STRchive: a dynamic resource detailing population-level and locus-specific insights at tandem repeat disease loci

Laurel Hiatt,Ben Weisburd,Egor Dolzhenko,Grace E. VanNoy,Edibe Nehir Kurtas,Heidi L. Rehm,Aaron Quinlan,Harriet Dashnow
DOI: https://doi.org/10.1101/2024.05.21.24307682
2024-05-21
Abstract:Approximately 3% of the human genome consists of repetitive elements called tandem repeats (TRs), which include short tandem repeats (STRs) of 1-6bp motifs and variable number tandem repeats (VNTRs) of 7+bp motifs. TR variants contribute to several dozen mono- and polygenic diseases but remain understudied and 'enigmatic,' particularly relative to single nucleotide variants. It remains comparatively challenging to interpret the clinical significance of TR variants. Although existing resources provide portions of necessary data for interpretation at disease-associated loci, it is currently difficult or impossible to efficiently invoke the additional details critical to proper interpretation, such as motif pathogenicity, disease penetrance, and age of onset distributions. It is also often unclear how to apply population information to analyses. We present STRchive (S-T-archive, http://strchive.org/), a dynamic resource consolidating information on TR disease loci in humans from research literature, up-to-date clinical resources, and large-scale genomic databases, with the goal of streamlining TR variant interpretation at disease-associated loci. We apply STRchive-including pathogenic thresholds, motif classification, and clinical phenotypes-to a gnomAD cohort of ~18.5k individuals genotyped at 60 disease-associated loci. Through detailed literature curation, we demonstrate that the majority of TR diseases affect children despite being thought of as adult diseases. Additionally, we show that pathogenic genotypes can be found within gnomAD which do not necessarily overlap with known disease prevalence, and leverage STRchive to interpret locus-specific findings therein. We apply a diagnostic blueprint empowered by STRchive to relevant clinical vignettes, highlighting possible pitfalls in TR variant interpretation. As a living resource, STRchive is maintained by experts, takes community contributions, and will evolve as understanding of TR diseases progresses.
What problem does this paper attempt to address?

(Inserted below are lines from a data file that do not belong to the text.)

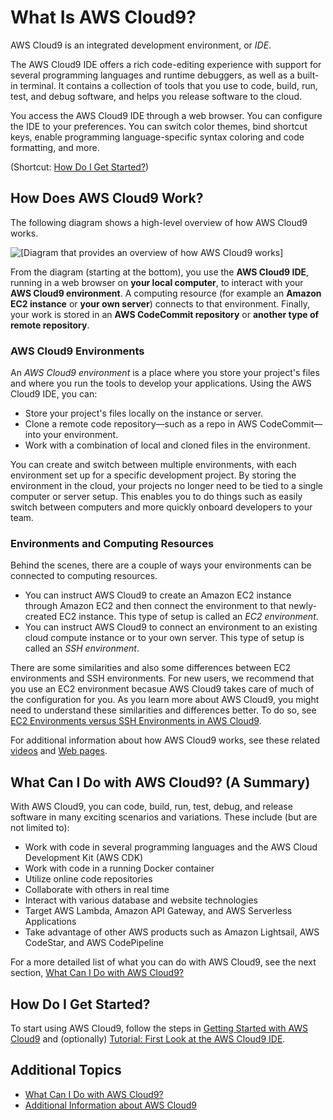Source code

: # What Is AWS Cloud9?<a name="welcome"></a>

AWS Cloud9 is an integrated development environment, or *IDE*\.

The AWS Cloud9 IDE offers a rich code\-editing experience with support for several programming languages and runtime debuggers, as well as a built\-in terminal\. It contains a collection of tools that you use to code, build, run, test, and debug software, and helps you release software to the cloud\.

You access the AWS Cloud9 IDE through a web browser\. You can configure the IDE to your preferences\. You can switch color themes, bind shortcut keys, enable programming language\-specific syntax coloring and code formatting, and more\.

\(Shortcut: [How Do I Get Started?](#how-to-get-started)\)

## How Does AWS Cloud9 Work?<a name="how-does-it-work"></a>

The following diagram shows a high\-level overview of how AWS Cloud9 works\.

![\[Diagram that provides an overview of how AWS Cloud9 works\]](http://docs.aws.amazon.com/cloud9/latest/user-guide/images/arch.png)

From the diagram \(starting at the bottom\), you use the **AWS Cloud9 IDE**, running in a web browser on **your local computer**, to interact with your **AWS Cloud9 environment**\. A computing resource \(for example an **Amazon EC2 instance** or **your own server**\) connects to that environment\. Finally, your work is stored in an **AWS CodeCommit repository** or **another type of remote repository**\.

### AWS Cloud9 Environments<a name="w14aab7c13b9"></a>

An *AWS Cloud9 environment* is a place where you store your project's files and where you run the tools to develop your applications\. Using the AWS Cloud9 IDE, you can:
+ Store your project's files locally on the instance or server\.
+ Clone a remote code repository—such as a repo in AWS CodeCommit—into your environment\.
+ Work with a combination of local and cloned files in the environment\.

You can create and switch between multiple environments, with each environment set up for a specific development project\. By storing the environment in the cloud, your projects no longer need to be tied to a single computer or server setup\. This enables you to do things such as easily switch between computers and more quickly onboard developers to your team\.

### Environments and Computing Resources<a name="env-intro"></a>

Behind the scenes, there are a couple of ways your environments can be connected to computing resources\.
+ You can instruct AWS Cloud9 to create an Amazon EC2 instance through Amazon EC2 and then connect the environment to that newly\-created EC2 instance\. This type of setup is called an *EC2 environment*\.
+ You can instruct AWS Cloud9 to connect an environment to an existing cloud compute instance or to your own server\. This type of setup is called an *SSH environment*\.

There are some similarities and also some differences between EC2 environments and SSH environments\. For new users, we recommend that you use an EC2 environment becasue AWS Cloud9 takes care of much of the configuration for you\. As you learn more about AWS Cloud9, you might need to understand these similarities and differences better\. To do so, see [EC2 Environments versus SSH Environments in AWS Cloud9](ec2-env-versus-ssh-env.md)\.

For additional information about how AWS Cloud9 works, see these related [videos](additional-info.md#related-videos) and [Web pages](additional-info.md#related-web-pages)\.

## What Can I Do with AWS Cloud9? \(A Summary\)<a name="what-can-i-do-summary"></a>

With AWS Cloud9, you can code, build, run, test, debug, and release software in many exciting scenarios and variations\. These include \(but are not limited to\):
+ Work with code in several programming languages and the AWS Cloud Development Kit \(AWS CDK\)
+ Work with code in a running Docker container
+ Utilize online code repositories
+ Collaborate with others in real time
+ Interact with various database and website technologies
+ Target AWS Lambda, Amazon API Gateway, and AWS Serverless Applications
+ Take advantage of other AWS products such as Amazon Lightsail, AWS CodeStar, and AWS CodePipeline

For a more detailed list of what you can do with AWS Cloud9, see the next section, [What Can I Do with AWS Cloud9?](what-can-i-do.md)

## How Do I Get Started?<a name="how-to-get-started"></a>

To start using AWS Cloud9, follow the steps in [Getting Started with AWS Cloud9](get-started.md) and \(optionally\) [Tutorial: First Look at the AWS Cloud9 IDE](tutorial.md)\.

## Additional Topics<a name="w14aab7c23"></a>
+ [What Can I Do with AWS Cloud9?](what-can-i-do.md)
+ [Additional Information about AWS Cloud9](additional-info.md)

The main problem that this paper attempts to solve is how to more effectively explain and interpret the clinical significance of gene variations related to tandem repeats (TRs), especially those loci related to diseases. Specifically, the paper aims to: 1. **Integrate and provide detailed TR disease - locus information**: By creating a dynamic resource library named STRchive, it centrally integrates information from research literature, the latest clinical resources, and large - scale genomic databases to help researchers and clinicians better understand the genetic background of TR diseases. 2. **Simplify the TR variation interpretation process**: STRchive not only provides the reference regions of TR diseases, typical repeat sequence motifs, but also contains key information such as the normal and pathogenic allele ranges, thus simplifying the clinical interpretation process of TR variations. 3. **Reveal the impact of TR diseases in children**: The paper shows that most TR diseases can actually affect children, which challenges the previous view that TR diseases mainly affect adults. Through the data analysis of about 18,500 individuals in the gnomAD cohort, it is found that many TR diseases may have manifested as early as in the early life. 4. **Provide diagnostic guidelines**: STRchive provides a blueprint for the diagnosis of TR variations, including evaluating allele size, sequence composition, phenotypic characteristics, and detailed information of specific loci, to guide clinicians to perform accurate variation interpretation. 5. **Promote the research and development of TR diseases**: As a "living" resource maintained by experts and accepting community contributions, STRchive will be continuously updated and improved with the progress of the understanding of TR diseases, promoting the research progress in related fields. In summary, the core objective of this paper is to improve the understanding and interpretation ability of TR diseases and their related variations through the establishment of the comprehensive platform of STRchive, and then improve the diagnosis and treatment plans of patients.